I have started processing our apples.

Over the last couple of weeks we have had several donations of apples, amounting in quantity to a small crate. At one time in our lives this would not have been a problem at all, but we have downsized a lot over the last ten years, and now there is the difficulty that I don’t have any really huge pans any more.

At one time I made regular use of a cauldron, and of an enormous pan with a spout, but I don’t have room to store colossal ironmongery now that I am in a modern kitchen, and have to make do with standard sizes.

This slows everything down quite a lot, because I can only boil a couple of gallons of fruit pulp at a time. I think I have got enough to do about eight gallons, which should supply us with jam and chutney and fruit jellies for the next year.

I had time to do two gallons today

I am too lazy to peel apples these days, so I just chopped them and chucked them in the pan, including the cores. When they had boiled I strained the lot through a muslin cloth and left it dripping over the mixing bowl. Tomorrow, if I get time, I can make jelly with the liquid and save the pulp for chutney and jam. I will run it through the liquidiser first, and then add chopped fruit for jam, and onions and chillis for the chutney.

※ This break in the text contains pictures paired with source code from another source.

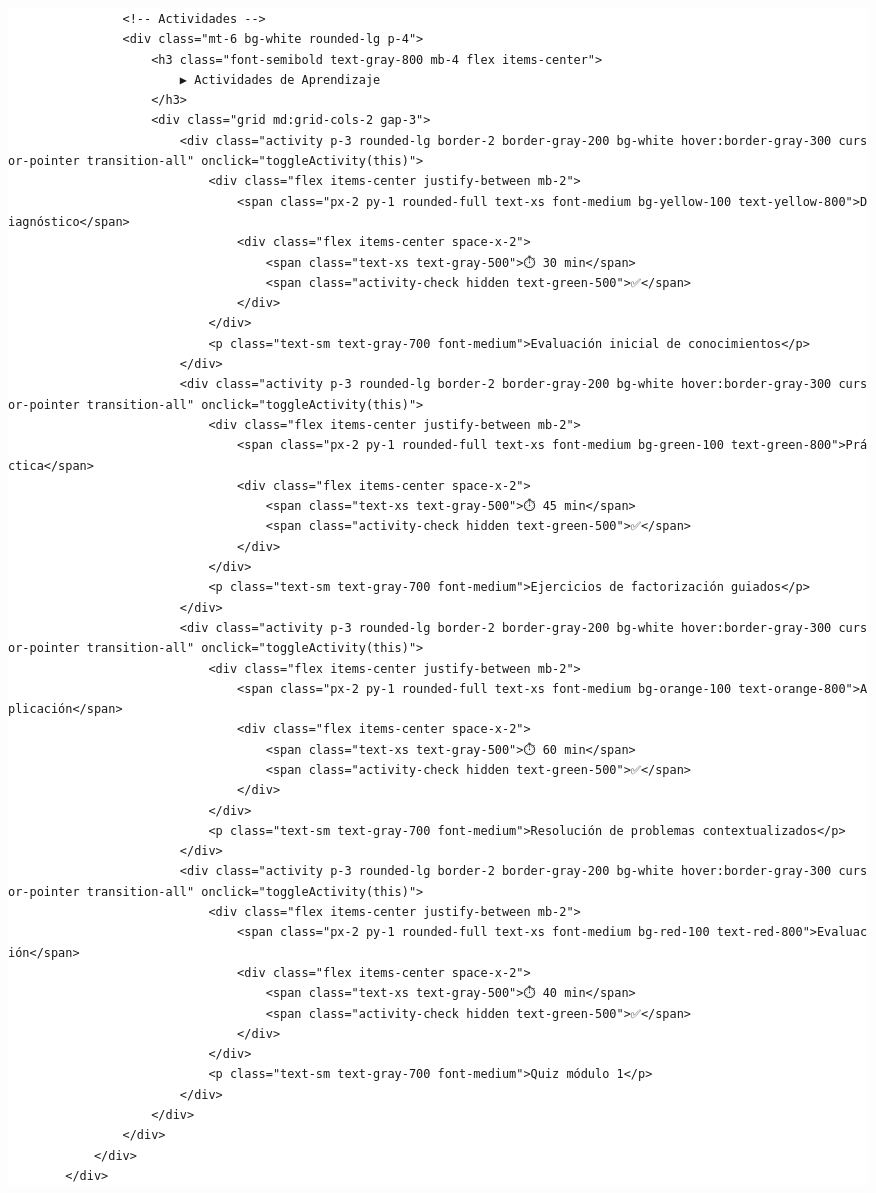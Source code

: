                     <!-- Actividades -->
                    <div class="mt-6 bg-white rounded-lg p-4">
                        <h3 class="font-semibold text-gray-800 mb-4 flex items-center">
                            ▶️ Actividades de Aprendizaje
                        </h3>
                        <div class="grid md:grid-cols-2 gap-3">
                            <div class="activity p-3 rounded-lg border-2 border-gray-200 bg-white hover:border-gray-300 cursor-pointer transition-all" onclick="toggleActivity(this)">
                                <div class="flex items-center justify-between mb-2">
                                    <span class="px-2 py-1 rounded-full text-xs font-medium bg-yellow-100 text-yellow-800">Diagnóstico</span>
                                    <div class="flex items-center space-x-2">
                                        <span class="text-xs text-gray-500">⏱️ 30 min</span>
                                        <span class="activity-check hidden text-green-500">✅</span>
                                    </div>
                                </div>
                                <p class="text-sm text-gray-700 font-medium">Evaluación inicial de conocimientos</p>
                            </div>
                            <div class="activity p-3 rounded-lg border-2 border-gray-200 bg-white hover:border-gray-300 cursor-pointer transition-all" onclick="toggleActivity(this)">
                                <div class="flex items-center justify-between mb-2">
                                    <span class="px-2 py-1 rounded-full text-xs font-medium bg-green-100 text-green-800">Práctica</span>
                                    <div class="flex items-center space-x-2">
                                        <span class="text-xs text-gray-500">⏱️ 45 min</span>
                                        <span class="activity-check hidden text-green-500">✅</span>
                                    </div>
                                </div>
                                <p class="text-sm text-gray-700 font-medium">Ejercicios de factorización guiados</p>
                            </div>
                            <div class="activity p-3 rounded-lg border-2 border-gray-200 bg-white hover:border-gray-300 cursor-pointer transition-all" onclick="toggleActivity(this)">
                                <div class="flex items-center justify-between mb-2">
                                    <span class="px-2 py-1 rounded-full text-xs font-medium bg-orange-100 text-orange-800">Aplicación</span>
                                    <div class="flex items-center space-x-2">
                                        <span class="text-xs text-gray-500">⏱️ 60 min</span>
                                        <span class="activity-check hidden text-green-500">✅</span>
                                    </div>
                                </div>
                                <p class="text-sm text-gray-700 font-medium">Resolución de problemas contextualizados</p>
                            </div>
                            <div class="activity p-3 rounded-lg border-2 border-gray-200 bg-white hover:border-gray-300 cursor-pointer transition-all" onclick="toggleActivity(this)">
                                <div class="flex items-center justify-between mb-2">
                                    <span class="px-2 py-1 rounded-full text-xs font-medium bg-red-100 text-red-800">Evaluación</span>
                                    <div class="flex items-center space-x-2">
                                        <span class="text-xs text-gray-500">⏱️ 40 min</span>
                                        <span class="activity-check hidden text-green-500">✅</span>
                                    </div>
                                </div>
                                <p class="text-sm text-gray-700 font-medium">Quiz módulo 1</p>
                            </div>
                        </div>
                    </div>
                </div>
            </div>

I threw in several jars of bottled fruit that we have discovered in a dark corner of Mark’s shed.

We grew this fruit in France when we lived there. We used to eat a lot of puddings at that time, because of working hard. We ate apple pies and crumbles and cakes and jellies, all served with jugs of thick jersey cream from the tiresome opinionated cow.

Anything we couldn’t eat in its season I bottled for later, which is a complicated process involving burning your fingers more often than is desirable. Obviously I didn’t bottle the cream. I made that into salty butter, or rich ice cream with a dozen yellow eggs at a time.

If we ate anything like those quantities of food now we would quickly become very round indeed, because we don’t do anywhere near as much exercise. We salted hams and made pates with bits of pigs that you don’t want to hear about. We had walnuts and hazel nuts and chestnuts and rabbit, and honey and fresh corn on the cob and asparagus.

When we came back to England we brought our stored food with us, but didn’t use it straight away and so Mark stored it in a box in the shed.

This means that I have got an unexpected cache of cherries and peaches and pears and apricots as well as the donated apples, so I am mixing it all together and we will have Novelty Chutney.

It has all survived, even though it is ten years old, and is as sweet and sharp as the day I first fought the hornets for it all.

We did have hornets at our French house. In fact we had a nest of them in the gap between our bedroom ceiling and the loft floor. Mark climbed a ladder and killed them all one hot summer, when we started to get frightened for the children. I was stung by one that I had not been expecting to find inside the pear I had just picked, and I can tell you that it hurt a jolly lot. I had to sleep with my hand in a bowl of cold water.

It is nice to have rediscovered our stores, like coming across forgotten treasure. There is not a lot left, but there is sweet corn, bottled minutes after picking, which is how it is best, and chestnuts which we might have for Christmas. Then of course there is the fruit, and thrown in a pan with a crate full of apples it will make splendid jam for next year.

The picture is the crate of apples after I had taken enough out for today’s activities. Those are for tomorrow and tomorrow and tomorrow.